----- MATERIAL FOR THE TASK -----

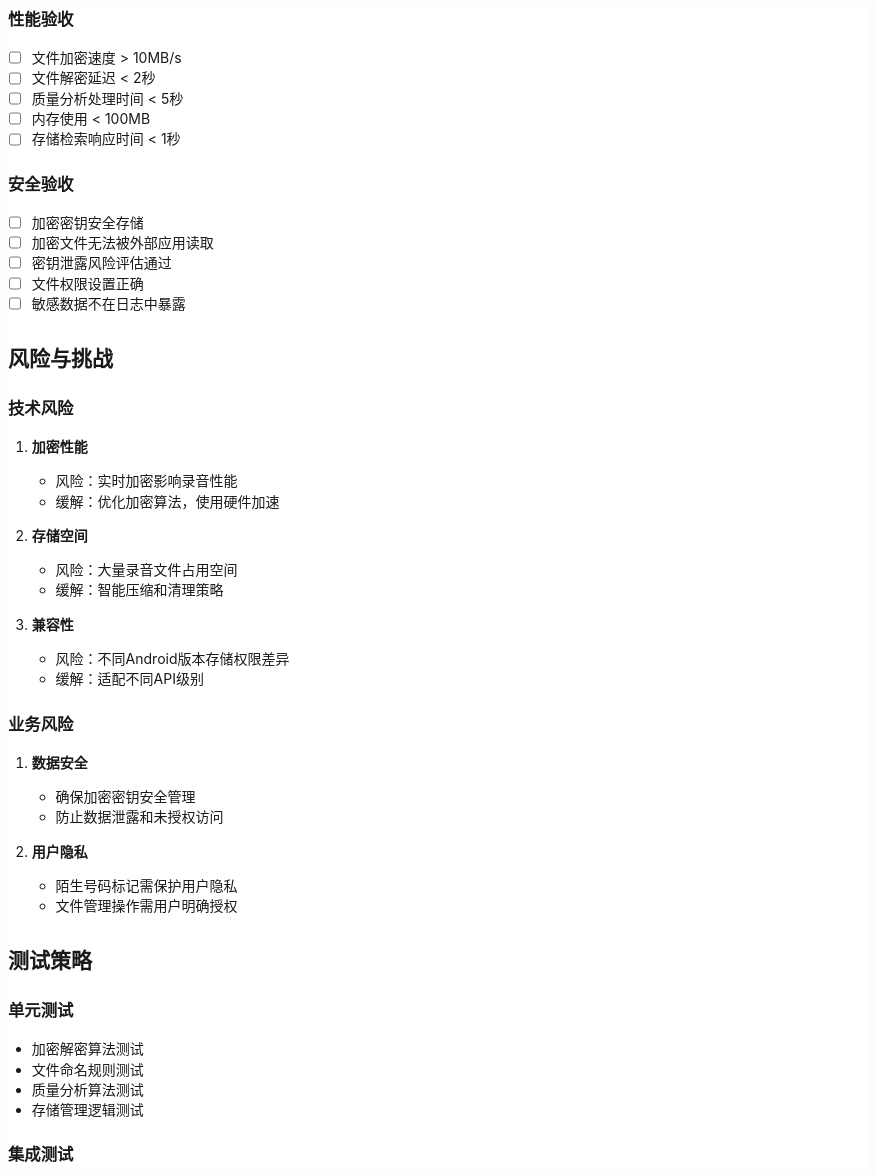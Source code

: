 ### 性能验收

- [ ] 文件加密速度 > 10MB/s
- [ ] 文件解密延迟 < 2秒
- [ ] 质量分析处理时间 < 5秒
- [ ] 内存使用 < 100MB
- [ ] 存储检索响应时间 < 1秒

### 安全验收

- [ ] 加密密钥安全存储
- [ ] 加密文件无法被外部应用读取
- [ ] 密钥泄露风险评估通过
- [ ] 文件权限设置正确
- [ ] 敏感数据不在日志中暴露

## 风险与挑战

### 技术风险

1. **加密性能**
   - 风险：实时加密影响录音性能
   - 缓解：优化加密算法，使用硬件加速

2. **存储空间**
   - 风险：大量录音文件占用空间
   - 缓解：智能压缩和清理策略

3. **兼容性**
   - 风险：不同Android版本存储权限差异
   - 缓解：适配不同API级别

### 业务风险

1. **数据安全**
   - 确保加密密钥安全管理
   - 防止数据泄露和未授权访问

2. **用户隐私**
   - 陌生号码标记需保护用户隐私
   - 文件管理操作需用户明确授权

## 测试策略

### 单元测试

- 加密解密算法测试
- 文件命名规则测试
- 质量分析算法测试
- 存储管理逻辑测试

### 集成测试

-----

WORK ORDER:
Give back exactly the lines of the listing above that run from the line with "- [ ] 文件加密速度 > 10MB/s" to the line with "- 风险：大量录音文件占用空间", inclusive.

WRITTEN ANSWER:
- [ ] 文件加密速度 > 10MB/s
- [ ] 文件解密延迟 < 2秒
- [ ] 质量分析处理时间 < 5秒
- [ ] 内存使用 < 100MB
- [ ] 存储检索响应时间 < 1秒

### 安全验收

- [ ] 加密密钥安全存储
- [ ] 加密文件无法被外部应用读取
- [ ] 密钥泄露风险评估通过
- [ ] 文件权限设置正确
- [ ] 敏感数据不在日志中暴露

## 风险与挑战

### 技术风险

1. **加密性能**
   - 风险：实时加密影响录音性能
   - 缓解：优化加密算法，使用硬件加速

2. **存储空间**
   - 风险：大量录音文件占用空间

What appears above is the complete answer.